How long into R are you guys? How come you still use CS when talking about your spouse?


----------



## sdcott (Oct 9, 2012)

Hope1964 said:


> The first year dates are all really hard. I was pretty much a basket case for every one of them.
> 
> But every year after that is a LOT better  Last year a couple of them I even forgot :smthumbup:


Thank you for the reply - I am ready for this first year after to be over!!
_Posted via Mobile Device_


----------



## SomedayDig (Jul 17, 2012)

Dday happened March 6, 2012. These last few days have been difficult because I've seen the number of text messages through our phone bill when they were trying to work out a time to meet.

January 11th was tough, too. As was November 17th and other dates that I know throughout the year when they met up. The hardest one is July 21st because our kids were with her parents for the week and we were together and having such a fun time.

I wish I had said no when she asked if she could go visit her friend "Sue" for a couple hours. 

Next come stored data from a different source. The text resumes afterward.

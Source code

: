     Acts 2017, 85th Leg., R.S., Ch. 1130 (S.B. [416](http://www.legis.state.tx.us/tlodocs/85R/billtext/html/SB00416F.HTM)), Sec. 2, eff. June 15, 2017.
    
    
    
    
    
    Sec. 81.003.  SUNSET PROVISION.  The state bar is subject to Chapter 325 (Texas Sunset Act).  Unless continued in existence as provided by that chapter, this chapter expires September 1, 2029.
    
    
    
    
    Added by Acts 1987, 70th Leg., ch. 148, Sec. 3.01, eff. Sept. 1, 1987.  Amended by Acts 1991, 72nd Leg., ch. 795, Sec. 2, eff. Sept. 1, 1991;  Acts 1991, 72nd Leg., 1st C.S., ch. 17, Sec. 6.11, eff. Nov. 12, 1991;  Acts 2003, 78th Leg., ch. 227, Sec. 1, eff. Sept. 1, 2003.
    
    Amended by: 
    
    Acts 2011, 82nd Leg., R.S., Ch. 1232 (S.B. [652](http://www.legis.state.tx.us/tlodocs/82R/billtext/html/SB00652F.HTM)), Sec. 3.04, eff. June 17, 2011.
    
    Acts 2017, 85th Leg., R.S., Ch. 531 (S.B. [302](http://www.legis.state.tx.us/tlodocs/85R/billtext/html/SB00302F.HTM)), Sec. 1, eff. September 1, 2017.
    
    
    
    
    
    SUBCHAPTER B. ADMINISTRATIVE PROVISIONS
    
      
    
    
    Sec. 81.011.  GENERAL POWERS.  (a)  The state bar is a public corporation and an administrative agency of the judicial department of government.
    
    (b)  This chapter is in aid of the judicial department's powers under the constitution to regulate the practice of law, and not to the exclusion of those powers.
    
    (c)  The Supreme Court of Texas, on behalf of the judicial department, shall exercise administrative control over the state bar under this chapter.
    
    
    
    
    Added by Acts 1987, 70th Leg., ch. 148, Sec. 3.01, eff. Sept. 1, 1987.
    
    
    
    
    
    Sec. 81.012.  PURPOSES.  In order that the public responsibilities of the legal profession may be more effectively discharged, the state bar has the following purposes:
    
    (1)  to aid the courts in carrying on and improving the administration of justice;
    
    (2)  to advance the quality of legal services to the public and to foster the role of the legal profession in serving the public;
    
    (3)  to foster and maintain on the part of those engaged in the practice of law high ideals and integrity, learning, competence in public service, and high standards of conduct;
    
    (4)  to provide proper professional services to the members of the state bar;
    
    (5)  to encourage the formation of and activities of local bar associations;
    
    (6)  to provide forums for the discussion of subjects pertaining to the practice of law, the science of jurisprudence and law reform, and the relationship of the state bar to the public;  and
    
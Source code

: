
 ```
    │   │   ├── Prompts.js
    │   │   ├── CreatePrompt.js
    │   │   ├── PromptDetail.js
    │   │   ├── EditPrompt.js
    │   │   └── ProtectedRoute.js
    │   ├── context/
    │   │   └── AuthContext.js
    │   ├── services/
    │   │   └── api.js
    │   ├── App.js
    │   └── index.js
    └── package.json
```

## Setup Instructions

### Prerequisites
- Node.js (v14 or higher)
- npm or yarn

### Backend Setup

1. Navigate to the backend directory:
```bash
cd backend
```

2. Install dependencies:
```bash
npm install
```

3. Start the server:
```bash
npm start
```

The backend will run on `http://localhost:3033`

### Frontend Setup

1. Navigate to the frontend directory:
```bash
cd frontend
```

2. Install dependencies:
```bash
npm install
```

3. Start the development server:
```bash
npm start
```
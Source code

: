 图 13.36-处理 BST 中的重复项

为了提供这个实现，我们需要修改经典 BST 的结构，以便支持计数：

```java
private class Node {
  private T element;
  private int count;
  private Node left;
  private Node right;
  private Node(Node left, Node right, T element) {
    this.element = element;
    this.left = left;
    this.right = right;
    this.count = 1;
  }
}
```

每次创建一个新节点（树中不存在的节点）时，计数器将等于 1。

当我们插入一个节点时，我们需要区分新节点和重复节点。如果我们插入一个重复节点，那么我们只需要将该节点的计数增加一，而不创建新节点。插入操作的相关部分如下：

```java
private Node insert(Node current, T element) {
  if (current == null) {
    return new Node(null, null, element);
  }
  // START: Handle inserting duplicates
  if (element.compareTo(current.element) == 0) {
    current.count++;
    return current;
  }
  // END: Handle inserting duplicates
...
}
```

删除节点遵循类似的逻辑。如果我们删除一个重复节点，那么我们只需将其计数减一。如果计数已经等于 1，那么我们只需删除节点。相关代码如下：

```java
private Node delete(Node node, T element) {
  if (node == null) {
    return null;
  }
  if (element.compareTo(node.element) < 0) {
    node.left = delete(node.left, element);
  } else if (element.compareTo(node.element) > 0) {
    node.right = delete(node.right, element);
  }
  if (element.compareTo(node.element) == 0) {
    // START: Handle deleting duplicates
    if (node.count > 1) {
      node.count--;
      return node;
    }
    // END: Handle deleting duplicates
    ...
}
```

The first year and having those dates in my brain hurt. I have already scheduled IC for 3/6. I think I might need it. Although, I won't be able to be there at 10:34pm...the time I found out and confronted her.


----------



## TOMTEFAR (Feb 23, 2013)

For some it seems to help by creating new important things on those specific days. Create a happy memory to asossiate those days with instead.

If you are doing R make that day your special day. Book a weekend away from the kids, stay at a luxury spa or something. Make those days special to you two.

Think of something that you really want to do and, I think it must be fairly big, and make sure you do it that that day.

Basically try to replace the bad memories with good ones instead.

If I don't remember wrong. One of the couples doing R here on this forum had the H learn to fly. He is gonna do the certificate test on the worst day. That I faind is a perfect thing. Asossiat the bad day with something possitive instead.


----------



## 67flh (Sep 26, 2011)

i will never be able to forget the day i caught my 1st wife cheating,kinda hard to forget when it happened on your birthday.so every birthday is a constant reminder,don't care how many years have passed.


----------



## cantthinkstraight (May 6, 2012)

Today is the day they had sex for the first time together (last year).

So I sent her a txt, wishing her a happy 1st anniversary.


My Dday was May 4th, the _day before_ our 12th anniversary.

Think I'll ever forget that? No f*cking chance.


----------



## love=pain (Nov 26, 2012)

Said it before and I will say it again the calendar is full of landmines. If I can get through this first year with her having to go away, (she is leaving the day she met him last year back 2 days later) then I can get through anything. While I see IC in my future(been there before all this) right now the best counsel is in a bottle of bourbon and working out, deaden the brain and wear myself out while she is gone for a couple of days at least I might sleep.
I guess my biggest fear is that as these anniversary dates come up the progress made in reducing the mind movies / triggers etc. all the little fun things that come along with being cheated on will be back in force. Strap yourself in it's gonna be a bumpy ride.


----------



## lovemylife26 (Mar 21, 2012)

Dday is March 1st and I'm having a hard week this week. Omg the images in my head. The things I want to still say to the OW...what a shame I will never be able to do that as she blocked me on FB. I think of still outing wh but what will that do me. 
He did get a sitter for Saturday night and we plan on going out for dinner...we shall see how it goes.


----------